The Oregon Transporation Commission convenes their meeting early Wednesday morning, January 16th, in the ODOT building on the Capitol Complex in Salem.
The Toledo City Council also got a report from Treasurer Polly Chavarria that rising Public Employees Retirement System (PERS) rates the city pays to Salem are still being partially supported by a city reserve fund which should last another five years. But after that the city’s general fund would have to shoulder any further increases on its own which could have substantial impacts on other city departments. Chavarria said it would be possible to juggle things a bit and have the subsidies last ten years instead of five, but it would require heavier hits to the general fund sooner rather than later.
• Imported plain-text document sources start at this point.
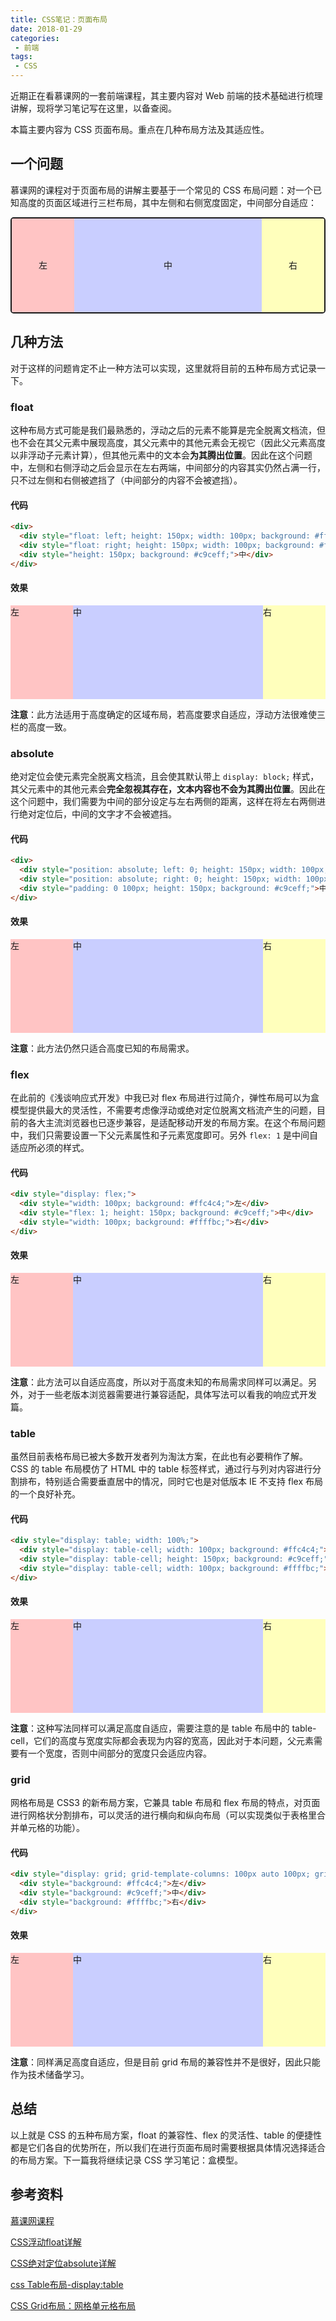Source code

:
 ```yaml
---
title: CSS笔记：页面布局
date: 2018-01-29
categories:
 - 前端
tags:
 - CSS
---
```

近期正在看慕课网的一套前端课程，其主要内容对 Web 前端的技术基础进行梳理讲解，现将学习笔记写在这里，以备查阅。
<!-- more -->

本篇主要内容为 CSS 页面布局。重点在几种布局方法及其适应性。

## 一个问题

慕课网的课程对于页面布局的讲解主要基于一个常见的 CSS 布局问题：对一个已知高度的页面区域进行三栏布局，其中左侧和右侧宽度固定，中间部分自适应：

<div style="overflow: hidden; text-align: center; line-height: 150px; border: 2px solid; border-radius: 5px;"><div style="float: left; width: 100px; background: #ffc4c4;">左</div><div style="float: right; width: 100px; background: #ffffbc;">右</div><div style="background: #c9ceff;">中</div></div>

## 几种方法

对于这样的问题肯定不止一种方法可以实现，这里就将目前的五种布局方式记录一下。

### float
这种布局方式可能是我们最熟悉的，浮动之后的元素不能算是完全脱离文档流，但也不会在其父元素中展现高度，其父元素中的其他元素会无视它（因此父元素高度以非浮动子元素计算），但其他元素中的文本会**为其腾出位置**。因此在这个问题中，左侧和右侧浮动之后会显示在左右两端，中间部分的内容其实仍然占满一行，只不过左侧和右侧被遮挡了（中间部分的内容不会被遮挡）。

#### 代码
```html
<div>
  <div style="float: left; height: 150px; width: 100px; background: #ffc4c4;">左</div>
  <div style="float: right; height: 150px; width: 100px; background: #ffffbc;">右</div>
  <div style="height: 150px; background: #c9ceff;">中</div>
</div>
```

#### 效果
<div><div style="float: left; height: 150px; width: 100px; background: #ffc4c4;">左</div><div style="float: right; height: 150px; width: 100px; background: #ffffbc;">右</div><div style="height: 150px; background: #c9ceff;">中</div></div>

**注意**：此方法适用于高度确定的区域布局，若高度要求自适应，浮动方法很难使三栏的高度一致。


### absolute
绝对定位会使元素完全脱离文档流，且会使其默认带上 `display: block;` 样式，其父元素中的其他元素会**完全忽视其存在，文本内容也不会为其腾出位置**。因此在这个问题中，我们需要为中间的部分设定与左右两侧的距离，这样在将左右两侧进行绝对定位后，中间的文字才不会被遮挡。

#### 代码
```html
<div>
  <div style="position: absolute; left: 0; height: 150px; width: 100px; background: #ffc4c4;">左</div>
  <div style="position: absolute; right: 0; height: 150px; width: 100px; background: #ffffbc;">右</div>
  <div style="padding: 0 100px; height: 150px; background: #c9ceff;">中</div>
</div>
```

#### 效果
<div style="width: 100%; position: relative;"><div style="position: absolute; left: 0; height: 150px; width: 100px; background: #ffc4c4;">左</div><div style="position: absolute; right: 0; height: 150px; width: 100px; background: #ffffbc;">右</div><div style="padding: 0 100px; height: 150px; background: #c9ceff;">中</div></div>

**注意**：此方法仍然只适合高度已知的布局需求。

### flex
在此前的《浅谈响应式开发》中我已对 flex 布局进行过简介，弹性布局可以为盒模型提供最大的灵活性，不需要考虑像浮动或绝对定位脱离文档流产生的问题，目前的各大主流浏览器也已逐步兼容，是适配移动开发的布局方案。在这个布局问题中，我们只需要设置一下父元素属性和子元素宽度即可。另外 `flex: 1` 是中间自适应所必须的样式。

#### 代码
```html
<div style="display: flex;">
  <div style="width: 100px; background: #ffc4c4;">左</div>
  <div style="flex: 1; height: 150px; background: #c9ceff;">中</div>
  <div style="width: 100px; background: #ffffbc;">右</div>
</div>
```

#### 效果
<div style="display: flex;"><div style="width: 100px; background: #ffc4c4;">左</div><div style="flex: 1; height: 150px; background: #c9ceff;">中</div><div style="width: 100px; background: #ffffbc;">右</div></div>

**注意**：此方法可以自适应高度，所以对于高度未知的布局需求同样可以满足。另外，对于一些老版本浏览器需要进行兼容适配，具体写法可以看我的响应式开发篇。

### table
虽然目前表格布局已被大多数开发者列为淘汰方案，在此也有必要稍作了解。CSS 的 table 布局模仿了 HTML 中的 table 标签样式，通过行与列对内容进行分割排布，特别适合需要垂直居中的情况，同时它也是对低版本 IE 不支持 flex 布局的一个良好补充。

#### 代码
```html
<div style="display: table; width: 100%;">
  <div style="display: table-cell; width: 100px; background: #ffc4c4;">左</div>
  <div style="display: table-cell; height: 150px; background: #c9ceff;">中</div>
  <div style="display: table-cell; width: 100px; background: #ffffbc;">右</div>
</div>
```

#### 效果
<div style="display: table; width: 100%;"><div style="display: table-cell; width: 100px; background: #ffc4c4;">左</div><div style="display: table-cell; height: 150px; background: #c9ceff;">中</div><div style="display: table-cell; width: 100px; background: #ffffbc;">右</div></div>

**注意**：这种写法同样可以满足高度自适应，需要注意的是 table 布局中的 table-cell，它们的高度与宽度实际都会表现为内容的宽高，因此对于本问题，父元素需要有一个宽度，否则中间部分的宽度只会适应内容。


### grid
网格布局是 CSS3 的新布局方案，它兼具 table 布局和 flex 布局的特点，对页面进行网格状分割排布，可以灵活的进行横向和纵向布局（可以实现类似于表格里合并单元格的功能）。

#### 代码
```html
<div style="display: grid; grid-template-columns: 100px auto 100px; grid-template-rows: 150px;">
  <div style="background: #ffc4c4;">左</div>
  <div style="background: #c9ceff;">中</div>
  <div style="background: #ffffbc;">右</div>
</div>
```

#### 效果
<div style="display: grid; grid-template-columns: 100px auto 100px; grid-template-rows: 150px;"><div style="background: #ffc4c4;">左</div><div style="background: #c9ceff;">中</div><div style="background: #ffffbc;">右</div></div>

**注意**：同样满足高度自适应，但是目前 grid 布局的兼容性并不是很好，因此只能作为技术储备学习。

## 总结

以上就是 CSS 的五种布局方案，float 的兼容性、flex 的灵活性、table 的便捷性都是它们各自的优势所在，所以我们在进行页面布局时需要根据具体情况选择适合的布局方案。下一篇我将继续记录 CSS 学习笔记：盒模型。

## 参考资料

[慕课网课程](https://coding.imooc.com/class/129.html)

[CSS浮动float详解](https://www.jianshu.com/p/07eb19957991)

[CSS绝对定位absolute详解](https://www.jianshu.com/p/a3da5e27d22b)

[css Table布局-display:table](http://www.css88.com/archives/6308)

[CSS Grid布局：网格单元格布局](https://www.w3cplus.com/css3/line-base-placement-layout.html)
City Councilor Jill Lyons suggested that staff devise a plan so the reserve fund is never drawn down so that it would soften any sudden rate increases in the future. Chavarria said they will explore that option but reminded Councilor Lyons that Governor Kitzhaber, PERS and other major players in the PERS reform movement are contemplating a number of fixes that could directly affect Toledo and other city and county methods of coping with rising retirement costs for employees.
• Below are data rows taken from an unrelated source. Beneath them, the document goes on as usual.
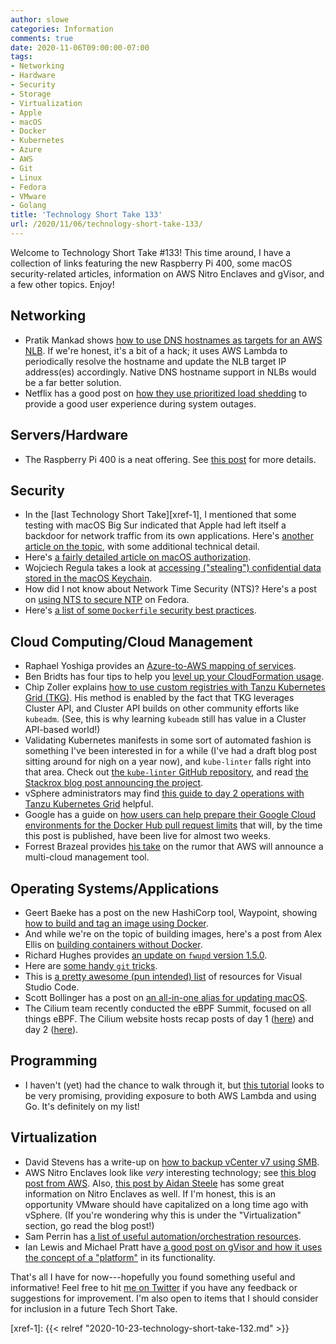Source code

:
 ```yaml
---
author: slowe
categories: Information
comments: true
date: 2020-11-06T09:00:00-07:00
tags:
- Networking
- Hardware
- Security
- Storage
- Virtualization
- Apple
- macOS
- Docker
- Kubernetes
- Azure
- AWS
- Git
- Linux
- Fedora
- VMware
- Golang
title: 'Technology Short Take 133'
url: /2020/11/06/technology-short-take-133/
---
```


Welcome to Technology Short Take #133! This time around, I have a collection of links featuring the new Raspberry Pi 400, some macOS security-related articles, information on AWS Nitro Enclaves and gVisor, and a few other topics. Enjoy!<!--more-->

## Networking

* Pratik Mankad shows [how to use DNS hostnames as targets for an AWS NLB][link-25]. If we're honest, it's a bit of a hack; it uses AWS Lambda to periodically resolve the hostname and update the NLB target IP address(es) accordingly. Native DNS hostname support in NLBs would be a far better solution.
* Netflix has a good post on [how they use prioritized load shedding][link-29] to provide a good user experience during system outages.

## Servers/Hardware

* The Raspberry Pi 400 is a neat offering. See [this post][link-26] for more details.

## Security

* In the [last Technology Short Take][xref-1], I mentioned that some testing with macOS Big Sur indicated that Apple had left itself a backdoor for network traffic from its own applications. Here's [another article on the topic][link-1], with some additional technical detail.
* Here's [a fairly detailed article on macOS authorization][link-5].
* Wojciech Regula takes a look at [accessing ("stealing") confidential data stored in the macOS Keychain][link-21].
* How did I not know about Network Time Security (NTS)? Here's a post on [using NTS to secure NTP][link-23] on Fedora.
* Here's [a list of some `Dockerfile` security best practices][link-30].

## Cloud Computing/Cloud Management

* Raphael Yoshiga provides an [Azure-to-AWS mapping of services][link-2].
* Ben Bridts has four tips to help you [level up your CloudFormation usage][link-6].
* Chip Zoller explains [how to use custom registries with Tanzu Kubernetes Grid (TKG)][link-7]. His method is enabled by the fact that TKG leverages Cluster API, and Cluster API builds on other community efforts like `kubeadm`. (See, this is why learning `kubeadm` still has value in a Cluster API-based world!)
* Validating Kubernetes manifests in some sort of automated fashion is something I've been interested in for a while (I've had a draft blog post sitting around for nigh on a year now), and `kube-linter` falls right into that area. Check out [the `kube-linter` GitHub repository][link-11], and read [the Stackrox blog post announcing the project][link-12].
* vSphere administrators may find [this guide to day 2 operations with Tanzu Kubernetes Grid][link-13] helpful.
* Google has a guide on [how users can help prepare their Google Cloud environments for the Docker Hub pull request limits][link-16] that will, by the time this post is published, have been live for almost two weeks.
* Forrest Brazeal provides [his take][link-22] on the rumor that AWS will announce a multi-cloud management tool.

## Operating Systems/Applications

* Geert Baeke has a post on the new HashiCorp tool, Waypoint, showing [how to build and tag an image using Docker][link-3].
* And while we're on the topic of building images, here's a post from Alex Ellis on [building containers without Docker][link-4].
* Richard Hughes provides [an update on `fwupd` version 1.5.0][link-8].
* Here are [some handy `git` tricks][link-9].
* This is [a pretty awesome (pun intended) list][link-17] of resources for Visual Studio Code.
* Scott Bollinger has a post on [an all-in-one alias for updating macOS][link-24].
* The Cilium team recently conducted the eBPF Summit, focused on all things eBPF. The Cilium website hosts recap posts of day 1 ([here][link-27]) and day 2 ([here][link-28]).

## Programming

* I haven't (yet) had the chance to walk through it, but [this tutorial][link-10] looks to be very promising, providing exposure to both AWS Lambda and using Go. It's definitely on my list!

## Virtualization

* David Stevens has a write-up on [how to backup vCenter v7 using SMB][link-14].
* AWS Nitro Enclaves look like _very_ interesting technology; see [this blog post from AWS][link-15]. Also, [this post by Aidan Steele][link-19] has some great information on Nitro Enclaves as well. If I'm honest, this is an opportunity VMware should have capitalized on a long time ago with vSphere. (If you're wondering why this is under the "Virtualization" section, go read the blog post!)
* Sam Perrin has [a list of useful automation/orchestration resources][link-18].
* Ian Lewis and Michael Pratt have [a good post on gVisor and how it uses the concept of a "platform"][link-20] in its functionality.

That's all I have for now---hopefully you found something useful and informative! Feel free to hit [me on Twitter][link-99] if you have any feedback or suggestions for improvement. I'm also open to items that I should consider for inclusion in a future Tech Short Take.

[link-1]: https://medium.com/tripmode/apple-started-hiding-the-traffic-of-its-own-mac-apps-9dc83c5a9c5b
[link-2]: https://itnext.io/azure-to-aws-map-70d4c56f55a7
[link-3]: https://blog.baeke.info/2020/10/19/hashicorp-waypoint-image-tagging/
[link-4]: https://blog.alexellis.io/building-containers-without-docker/
[link-5]: https://theevilbit.github.io/posts/macos_authorization/
[link-6]: https://www.cloudar.be/awsblog/level-up-your-cloudformation-usage-with-these-4-tips/
[link-7]: https://neonmirrors.net/post/2020-10/using-custom-registries-with-tkg/
[link-8]: https://blogs.gnome.org/hughsie/2020/10/26/new-fwupd-1-5-0-release/
[link-9]: https://opensource.com/article/20/10/advanced-git-tips
[link-10]: https://buddy.works/tutorials/determine-prominent-colors-in-a-picture-your-first-aws-lambda-in-go
[link-11]: https://github.com/stackrox/kube-linter
[link-12]: https://www.stackrox.com/post/2020/10/introducing-kubelinter-an-open-source-linter-for-kubernetes/
[link-13]: https://veducate.co.uk/vsphere-tanzu-kubernetes-day-2-operations/
[link-14]: https://blog.psustevens.com/2020/10/30/how-to-backup-vcenter-v7-using-smb/
[link-15]: https://aws.amazon.com/blogs/aws/aws-nitro-enclaves-isolated-ec2-environments-to-process-confidential-data/
[link-16]: https://cloud.google.com/blog/products/containers-kubernetes/mitigating-the-impact-of-new-docker-hub-pull-request-limits
[link-17]: https://github.com/viatsko/awesome-vscode
[link-18]: https://samperrin.com/posts/vmware-automation-orchestration-resources/
[link-19]: https://awsteele.com/2020/11/02/2020-11-02-nitro-enclaves-first-impressions.html
[link-20]: https://gvisor.dev/blog/2020/10/22/platform-portability/
[link-21]: https://wojciechregula.blog/post/stealing-macos-apps-keychain-entries/
[link-22]: https://cloudirregular.substack.com/p/aws-hearts-multi-cloud-its-gonna
[link-23]: https://fedoramagazine.org/secure-ntp-with-nts/
[link-24]: https://scott-bollinger.com/macos-update-aio-alias
[link-25]: https://aws.amazon.com/blogs/networking-and-content-delivery/hostname-as-target-for-network-load-balancers/
[link-26]: https://www.raspberrypi.org/blog/raspberry-pi-400-the-70-desktop-pc/
[link-27]: https://cilium.io/blog/2020/10/28/ebpf-summit-day-1
[link-28]: https://cilium.io/blog/2020/10/29/ebpf-summit-day-2
[link-29]: https://netflixtechblog.com/keeping-netflix-reliable-using-prioritized-load-shedding-6cc827b02f94
[link-30]: https://cloudberry.engineering/article/dockerfile-security-best-practices/
[link-99]: https://twitter.com/scott_lowe
[xref-1]: {{< relref "2020-10-23-technology-short-take-132.md" >}}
And the council tentatively decided to chip in one thousand dollars toward an ocean observation conference being put on by the Yaquina Bay Ocean Observation Initiative (YBOOI) later next month in Newport. Councilors had earlier been asked by YBOOI co-founder John Lavrakis to contribute two thousand dollars to help defray conference costs but councilors thought two thousand was a bit steep for the city’s strapped budget. So when the council meets again later this month they are expected to formally decide to make it one thousand dollars while also hitting up other Toledo ocean-dependent industries for contributions aimed at the conference. The conference has invited a number of ocean observing and marine science equipment and boat repair and refurbishment companies to take a grand tour of the Greater Newport/Yaquina Bay and River region with an eye to relocating here or expanding service levels that are already here. The Port of Toledo is in the middle of a large expansion of their boat yard at Sturgeon Bend that will soon be able to work on 98% of all commercial fishing vessels that ply the waters of the U.S. West Coast and Alaska.